- **Assignment**: The data shown below should all be retyped exactly.

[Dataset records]
* * *

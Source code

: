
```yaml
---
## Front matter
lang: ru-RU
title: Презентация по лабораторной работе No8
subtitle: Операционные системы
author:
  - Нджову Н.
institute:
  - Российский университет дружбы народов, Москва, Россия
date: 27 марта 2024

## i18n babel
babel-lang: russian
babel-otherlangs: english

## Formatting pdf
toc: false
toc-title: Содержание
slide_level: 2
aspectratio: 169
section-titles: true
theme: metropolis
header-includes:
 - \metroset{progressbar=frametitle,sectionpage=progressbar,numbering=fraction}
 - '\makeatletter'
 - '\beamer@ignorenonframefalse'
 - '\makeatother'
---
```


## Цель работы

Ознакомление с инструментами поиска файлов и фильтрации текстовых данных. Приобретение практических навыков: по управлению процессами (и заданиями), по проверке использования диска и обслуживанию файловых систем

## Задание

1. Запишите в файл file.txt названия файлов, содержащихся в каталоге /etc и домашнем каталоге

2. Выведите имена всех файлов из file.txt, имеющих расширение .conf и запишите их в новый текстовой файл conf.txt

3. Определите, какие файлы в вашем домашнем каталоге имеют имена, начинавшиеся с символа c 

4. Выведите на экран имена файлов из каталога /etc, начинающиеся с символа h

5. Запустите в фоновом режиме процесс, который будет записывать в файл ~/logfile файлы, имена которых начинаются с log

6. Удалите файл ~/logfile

* * *

- **Reply**:
Source code

:
```yaml
---
## Front matter
lang: ru-RU
title: Презентация по лабораторной работе No8
subtitle: Операционные системы
author:
  - Нджову Н.
institute:
  - Российский университет дружбы народов, Москва, Россия
date: 27 марта 2024

## i18n babel
babel-lang: russian
babel-otherlangs: english

## Formatting pdf
toc: false
toc-title: Содержание
slide_level: 2
aspectratio: 169
section-titles: true
theme: metropolis
header-includes:
 - \metroset{progressbar=frametitle,sectionpage=progressbar,numbering=fraction}
 - '\makeatletter'
 - '\beamer@ignorenonframefalse'
 - '\makeatother'
---
```


## Цель работы

Ознакомление с инструментами поиска файлов и фильтрации текстовых данных. Приобретение практических навыков: по управлению процессами (и заданиями), по проверке использования диска и обслуживанию файловых систем

## Задание

1. Запишите в файл file.txt названия файлов, содержащихся в каталоге /etc и домашнем каталоге

2. Выведите имена всех файлов из file.txt, имеющих расширение .conf и запишите их в новый текстовой файл conf.txt

3. Определите, какие файлы в вашем домашнем каталоге имеют имена, начинавшиеся с символа c 

4. Выведите на экран имена файлов из каталога /etc, начинающиеся с символа h

5. Запустите в фоновом режиме процесс, который будет записывать в файл ~/logfile файлы, имена которых начинаются с log

6. Удалите файл ~/logfile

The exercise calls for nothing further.